Matsuri (festivals) in Japan are not only about fireworks, as the monthlong "Summer Summit 2007" drama event attests.

Since the festival was first staged in 1989 by internationally renowned playwright/director Oriza Hirata, owner of the Komaba Agora Theater in Shibuya Ward, this biannual midsummer and midwinter event has become a highlight of Japan's drama calendar. Its aim is to introduce rising talent and local theater companies to a wider audience.

In recent years, young dramatists have taken over programming and running the festival from Hirata, and this time around it's the turn of Toshiki Okada. As founder of the Tokyo-based avant-garde Chelfitsch theater company, it's hardly surprising that his program features a range of experimental plays and collaborations with international dramatists.

Cologne-based Australian director, actress and playwright Cymbeline Buhler will present the first in a series of long-term stagings that she calls her "life's work." "Living on Stone Rice" features Japanese actors and grew out of workshops Buhler held here last year and in 2005, which many participants described as a "therapeutic experience."

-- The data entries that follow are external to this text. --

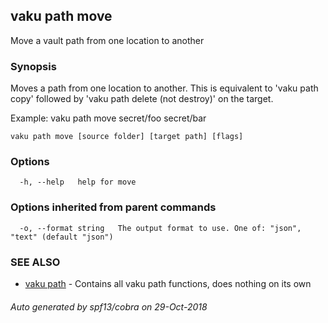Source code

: ## vaku path move

Move a vault path from one location to another

### Synopsis

Moves a path from one location to another. This is equivalent to 'vaku path copy' followed
by 'vaku path delete (not destroy)' on the target.

Example:
  vaku path move secret/foo secret/bar

```
vaku path move [source folder] [target path] [flags]
```

### Options

```
  -h, --help   help for move
```

### Options inherited from parent commands

```
  -o, --format string   The output format to use. One of: "json", "text" (default "json")
```

### SEE ALSO

* [vaku path](vaku_path.md)	 - Contains all vaku path functions, does nothing on its own

###### Auto generated by spf13/cobra on 29-Oct-2018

"Our production is based on real stories gathered from actors' family histories," Buhler told The Japan Times this week, explaining that "the devising process has been quite uncomfortable for the actors." The result, she said, is a play that "comprises two stories played using nonrealist styles, within which to frame more realistic windows into the historical world." She said this leads to the question: Is it possible to develop belief systems independently of the historical forces that work upon us?

The Kyoto-based Kinoshita Kabuki Company will perform a radical version of the traditional ghost story, "Yotsuya Kaidan." In this, a cast of twentysomethings will be doing their best to demolish authentic kabuki style and reconstruct an entirely new interpretation of this famous summer chiller in T-shirts and jeans.

Also on the program is playwright Harold Pinter's "The Collection," presented by Tokyo-based Liber Theatre troupe, and "unlock#2: Solaris," by the Tokyo Deathlock Company, an adaptation of Stanislaw Lem's landmark 1961 science-fiction novel, "Solaris."

Created by the company's founder, Junnosuke Takakura — famed for a tendency to challenge orthodox theater methods that often feature modern-day colloquial language and nonfixed roles — it would be surprising if this doesn't set off his usual critical storm.

"Summer Summit 2007" also includes theater workshops and lectures. It runs through Sept. 2 at the Komaba Agora Theater (tel. [03] 3467-2743), a 3-minute walk from Komaba Todaimae Station on the Keio Inokashira Line.